Line by line, retype the material below exactly, from its first line up to and including the one holding "Author here. I've".

(Input data)

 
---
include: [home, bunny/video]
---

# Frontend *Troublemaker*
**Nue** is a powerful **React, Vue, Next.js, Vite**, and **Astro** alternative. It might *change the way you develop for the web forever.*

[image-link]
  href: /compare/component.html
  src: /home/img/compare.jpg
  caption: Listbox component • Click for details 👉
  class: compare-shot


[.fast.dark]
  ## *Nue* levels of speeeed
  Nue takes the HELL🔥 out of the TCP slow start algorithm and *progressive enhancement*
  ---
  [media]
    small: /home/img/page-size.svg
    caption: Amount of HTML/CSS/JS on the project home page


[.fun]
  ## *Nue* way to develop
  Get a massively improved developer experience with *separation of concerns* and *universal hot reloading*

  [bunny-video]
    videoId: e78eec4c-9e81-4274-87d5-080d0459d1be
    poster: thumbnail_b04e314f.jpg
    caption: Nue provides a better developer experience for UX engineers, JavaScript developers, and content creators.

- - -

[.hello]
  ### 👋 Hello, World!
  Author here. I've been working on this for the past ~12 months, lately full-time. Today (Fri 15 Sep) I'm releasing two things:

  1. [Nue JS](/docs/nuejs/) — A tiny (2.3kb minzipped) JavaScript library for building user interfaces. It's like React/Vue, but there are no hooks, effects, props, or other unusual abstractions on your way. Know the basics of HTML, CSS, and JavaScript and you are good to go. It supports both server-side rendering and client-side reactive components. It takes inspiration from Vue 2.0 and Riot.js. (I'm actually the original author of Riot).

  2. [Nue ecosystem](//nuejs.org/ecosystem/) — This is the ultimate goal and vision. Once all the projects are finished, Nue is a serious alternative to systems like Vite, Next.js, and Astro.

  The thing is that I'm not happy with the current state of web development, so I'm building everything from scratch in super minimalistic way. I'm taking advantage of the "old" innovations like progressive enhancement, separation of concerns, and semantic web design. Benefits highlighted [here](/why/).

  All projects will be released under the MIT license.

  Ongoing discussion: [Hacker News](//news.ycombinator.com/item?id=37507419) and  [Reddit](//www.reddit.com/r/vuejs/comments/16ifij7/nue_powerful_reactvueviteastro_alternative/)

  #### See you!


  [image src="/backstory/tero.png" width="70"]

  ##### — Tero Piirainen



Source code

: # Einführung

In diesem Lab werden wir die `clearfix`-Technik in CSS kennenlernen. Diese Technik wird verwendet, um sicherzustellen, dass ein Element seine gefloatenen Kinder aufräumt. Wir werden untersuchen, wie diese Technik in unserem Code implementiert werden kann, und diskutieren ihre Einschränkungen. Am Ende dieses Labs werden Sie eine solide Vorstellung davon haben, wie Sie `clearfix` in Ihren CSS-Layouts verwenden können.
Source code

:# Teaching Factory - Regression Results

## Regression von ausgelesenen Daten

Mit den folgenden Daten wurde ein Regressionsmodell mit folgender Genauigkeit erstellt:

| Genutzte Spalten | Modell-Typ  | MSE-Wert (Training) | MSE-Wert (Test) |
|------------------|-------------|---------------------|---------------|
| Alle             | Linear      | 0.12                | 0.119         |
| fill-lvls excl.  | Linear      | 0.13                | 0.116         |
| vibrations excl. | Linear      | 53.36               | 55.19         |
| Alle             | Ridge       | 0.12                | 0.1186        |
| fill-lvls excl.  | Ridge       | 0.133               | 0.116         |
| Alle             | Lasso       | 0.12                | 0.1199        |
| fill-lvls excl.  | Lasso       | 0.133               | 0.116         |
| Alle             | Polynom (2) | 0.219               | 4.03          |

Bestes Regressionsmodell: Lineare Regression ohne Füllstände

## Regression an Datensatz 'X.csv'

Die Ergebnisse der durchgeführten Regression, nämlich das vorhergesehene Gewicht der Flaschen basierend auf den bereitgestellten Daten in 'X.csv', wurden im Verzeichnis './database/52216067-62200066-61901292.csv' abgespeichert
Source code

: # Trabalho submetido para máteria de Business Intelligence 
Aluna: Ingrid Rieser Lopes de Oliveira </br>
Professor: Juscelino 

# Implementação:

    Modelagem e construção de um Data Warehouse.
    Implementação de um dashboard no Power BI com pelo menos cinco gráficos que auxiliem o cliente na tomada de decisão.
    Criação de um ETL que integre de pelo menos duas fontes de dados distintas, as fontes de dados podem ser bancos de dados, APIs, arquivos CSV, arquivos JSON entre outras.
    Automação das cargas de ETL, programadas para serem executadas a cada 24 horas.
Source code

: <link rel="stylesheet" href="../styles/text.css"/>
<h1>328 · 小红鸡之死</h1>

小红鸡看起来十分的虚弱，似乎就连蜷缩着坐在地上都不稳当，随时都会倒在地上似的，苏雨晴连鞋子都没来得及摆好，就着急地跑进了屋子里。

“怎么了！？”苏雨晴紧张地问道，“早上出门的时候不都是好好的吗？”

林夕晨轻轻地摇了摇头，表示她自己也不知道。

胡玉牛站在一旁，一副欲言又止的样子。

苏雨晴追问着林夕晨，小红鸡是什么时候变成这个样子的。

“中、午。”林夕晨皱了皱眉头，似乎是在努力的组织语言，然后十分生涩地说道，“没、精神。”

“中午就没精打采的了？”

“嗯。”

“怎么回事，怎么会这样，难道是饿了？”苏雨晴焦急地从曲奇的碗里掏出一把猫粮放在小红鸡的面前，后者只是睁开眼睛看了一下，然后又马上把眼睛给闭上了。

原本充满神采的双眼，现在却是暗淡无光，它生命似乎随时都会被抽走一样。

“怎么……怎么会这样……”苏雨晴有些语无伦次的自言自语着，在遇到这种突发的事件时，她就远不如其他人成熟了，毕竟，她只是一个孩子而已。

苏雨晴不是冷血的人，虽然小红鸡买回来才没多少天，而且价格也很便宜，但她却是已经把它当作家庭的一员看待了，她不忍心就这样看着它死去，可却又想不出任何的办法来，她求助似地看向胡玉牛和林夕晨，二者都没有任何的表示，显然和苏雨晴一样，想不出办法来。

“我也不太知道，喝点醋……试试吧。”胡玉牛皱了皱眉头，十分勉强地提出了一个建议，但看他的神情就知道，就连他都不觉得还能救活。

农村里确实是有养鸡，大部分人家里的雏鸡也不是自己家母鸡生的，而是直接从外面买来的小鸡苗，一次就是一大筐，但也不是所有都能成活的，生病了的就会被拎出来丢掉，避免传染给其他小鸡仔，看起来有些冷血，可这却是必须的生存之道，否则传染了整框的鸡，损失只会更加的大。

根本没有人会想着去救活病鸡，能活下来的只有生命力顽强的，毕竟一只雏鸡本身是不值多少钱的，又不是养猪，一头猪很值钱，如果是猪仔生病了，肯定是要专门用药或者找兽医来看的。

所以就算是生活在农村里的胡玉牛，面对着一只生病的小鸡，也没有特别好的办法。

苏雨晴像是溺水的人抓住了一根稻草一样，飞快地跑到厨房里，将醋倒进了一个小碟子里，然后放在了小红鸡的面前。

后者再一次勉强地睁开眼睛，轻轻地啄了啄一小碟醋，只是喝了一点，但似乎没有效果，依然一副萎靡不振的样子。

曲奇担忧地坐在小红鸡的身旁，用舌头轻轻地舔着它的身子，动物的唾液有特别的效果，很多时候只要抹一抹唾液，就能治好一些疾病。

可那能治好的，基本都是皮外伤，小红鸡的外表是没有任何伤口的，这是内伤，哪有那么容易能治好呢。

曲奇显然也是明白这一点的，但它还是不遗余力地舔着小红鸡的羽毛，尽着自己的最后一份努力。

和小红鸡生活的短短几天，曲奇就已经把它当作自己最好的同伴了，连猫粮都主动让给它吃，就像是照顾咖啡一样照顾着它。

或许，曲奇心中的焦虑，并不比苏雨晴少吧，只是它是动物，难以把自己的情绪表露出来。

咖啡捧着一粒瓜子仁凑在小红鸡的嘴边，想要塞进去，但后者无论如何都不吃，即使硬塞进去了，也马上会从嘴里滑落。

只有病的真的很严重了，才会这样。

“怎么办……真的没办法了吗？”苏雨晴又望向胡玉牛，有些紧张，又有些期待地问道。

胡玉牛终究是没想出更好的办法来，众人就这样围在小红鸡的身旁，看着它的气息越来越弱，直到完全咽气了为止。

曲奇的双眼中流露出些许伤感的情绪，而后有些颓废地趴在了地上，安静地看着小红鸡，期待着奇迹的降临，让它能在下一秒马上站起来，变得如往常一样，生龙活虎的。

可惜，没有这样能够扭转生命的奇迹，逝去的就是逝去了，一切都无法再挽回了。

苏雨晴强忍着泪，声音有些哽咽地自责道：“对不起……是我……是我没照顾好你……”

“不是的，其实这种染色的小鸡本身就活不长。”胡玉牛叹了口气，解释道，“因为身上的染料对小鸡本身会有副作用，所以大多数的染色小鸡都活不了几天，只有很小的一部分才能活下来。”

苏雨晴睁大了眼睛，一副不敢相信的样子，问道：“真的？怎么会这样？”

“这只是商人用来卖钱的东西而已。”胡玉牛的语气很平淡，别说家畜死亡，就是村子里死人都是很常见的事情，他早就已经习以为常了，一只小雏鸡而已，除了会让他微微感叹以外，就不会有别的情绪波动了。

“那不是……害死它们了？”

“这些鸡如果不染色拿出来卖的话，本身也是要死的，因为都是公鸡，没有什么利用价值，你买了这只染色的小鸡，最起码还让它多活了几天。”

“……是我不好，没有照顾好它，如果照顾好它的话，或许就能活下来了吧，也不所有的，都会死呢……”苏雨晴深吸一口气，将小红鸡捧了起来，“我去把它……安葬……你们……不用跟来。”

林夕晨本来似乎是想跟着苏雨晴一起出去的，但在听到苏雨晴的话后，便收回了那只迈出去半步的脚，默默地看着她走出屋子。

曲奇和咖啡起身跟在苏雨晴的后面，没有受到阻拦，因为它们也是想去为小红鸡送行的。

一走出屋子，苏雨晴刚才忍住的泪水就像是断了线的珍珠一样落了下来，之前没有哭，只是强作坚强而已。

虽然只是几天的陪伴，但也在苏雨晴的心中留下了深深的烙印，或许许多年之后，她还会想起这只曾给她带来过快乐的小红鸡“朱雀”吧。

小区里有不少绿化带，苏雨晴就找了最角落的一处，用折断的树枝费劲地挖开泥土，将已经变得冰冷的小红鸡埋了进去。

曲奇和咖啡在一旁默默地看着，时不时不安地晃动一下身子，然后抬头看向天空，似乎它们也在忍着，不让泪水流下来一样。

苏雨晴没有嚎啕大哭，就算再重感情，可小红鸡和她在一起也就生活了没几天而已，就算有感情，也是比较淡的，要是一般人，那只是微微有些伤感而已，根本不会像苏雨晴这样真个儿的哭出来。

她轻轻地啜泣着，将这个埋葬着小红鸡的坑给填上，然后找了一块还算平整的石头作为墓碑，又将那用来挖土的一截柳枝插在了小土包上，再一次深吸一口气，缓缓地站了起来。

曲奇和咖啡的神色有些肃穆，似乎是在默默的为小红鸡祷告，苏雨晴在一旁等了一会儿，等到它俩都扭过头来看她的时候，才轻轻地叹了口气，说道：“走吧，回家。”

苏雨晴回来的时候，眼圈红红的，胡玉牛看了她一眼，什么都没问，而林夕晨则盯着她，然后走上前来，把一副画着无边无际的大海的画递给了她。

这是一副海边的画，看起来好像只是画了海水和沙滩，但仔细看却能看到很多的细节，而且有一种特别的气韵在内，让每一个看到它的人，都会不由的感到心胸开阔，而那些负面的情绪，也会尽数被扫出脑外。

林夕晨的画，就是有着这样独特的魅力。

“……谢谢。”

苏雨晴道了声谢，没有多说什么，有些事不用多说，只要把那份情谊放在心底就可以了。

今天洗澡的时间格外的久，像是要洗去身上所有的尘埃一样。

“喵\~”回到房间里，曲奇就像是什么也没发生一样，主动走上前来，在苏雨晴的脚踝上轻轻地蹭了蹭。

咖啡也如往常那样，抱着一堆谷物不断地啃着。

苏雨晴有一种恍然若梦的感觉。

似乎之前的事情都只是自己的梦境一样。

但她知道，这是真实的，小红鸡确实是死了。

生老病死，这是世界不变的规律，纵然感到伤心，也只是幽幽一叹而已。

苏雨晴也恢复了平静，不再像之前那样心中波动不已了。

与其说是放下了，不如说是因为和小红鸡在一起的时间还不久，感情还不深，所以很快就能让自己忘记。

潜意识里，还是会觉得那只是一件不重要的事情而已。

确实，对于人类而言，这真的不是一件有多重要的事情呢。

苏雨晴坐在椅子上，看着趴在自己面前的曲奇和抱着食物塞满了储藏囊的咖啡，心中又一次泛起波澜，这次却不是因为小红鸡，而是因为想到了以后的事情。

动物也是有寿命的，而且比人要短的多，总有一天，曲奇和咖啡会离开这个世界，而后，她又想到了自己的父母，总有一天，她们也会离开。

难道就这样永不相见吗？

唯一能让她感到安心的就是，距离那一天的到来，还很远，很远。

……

(End Input data)

* [Written answer]:
---
include: [home, bunny/video]
---

# Frontend *Troublemaker*
**Nue** is a powerful **React, Vue, Next.js, Vite**, and **Astro** alternative. It might *change the way you develop for the web forever.*

[image-link]
  href: /compare/component.html
  src: /home/img/compare.jpg
  caption: Listbox component • Click for details 👉
  class: compare-shot


[.fast.dark]
  ## *Nue* levels of speeeed
  Nue takes the HELL🔥 out of the TCP slow start algorithm and *progressive enhancement*
  ---
  [media]
    small: /home/img/page-size.svg
    caption: Amount of HTML/CSS/JS on the project home page


[.fun]
  ## *Nue* way to develop
  Get a massively improved developer experience with *separation of concerns* and *universal hot reloading*

  [bunny-video]
    videoId: e78eec4c-9e81-4274-87d5-080d0459d1be
    poster: thumbnail_b04e314f.jpg
    caption: Nue provides a better developer experience for UX engineers, JavaScript developers, and content creators.

- - -

[.hello]
  ### 👋 Hello, World!
  Author here. I've been working on this for the past ~12 months, lately full-time. Today (Fri 15 Sep) I'm releasing two things:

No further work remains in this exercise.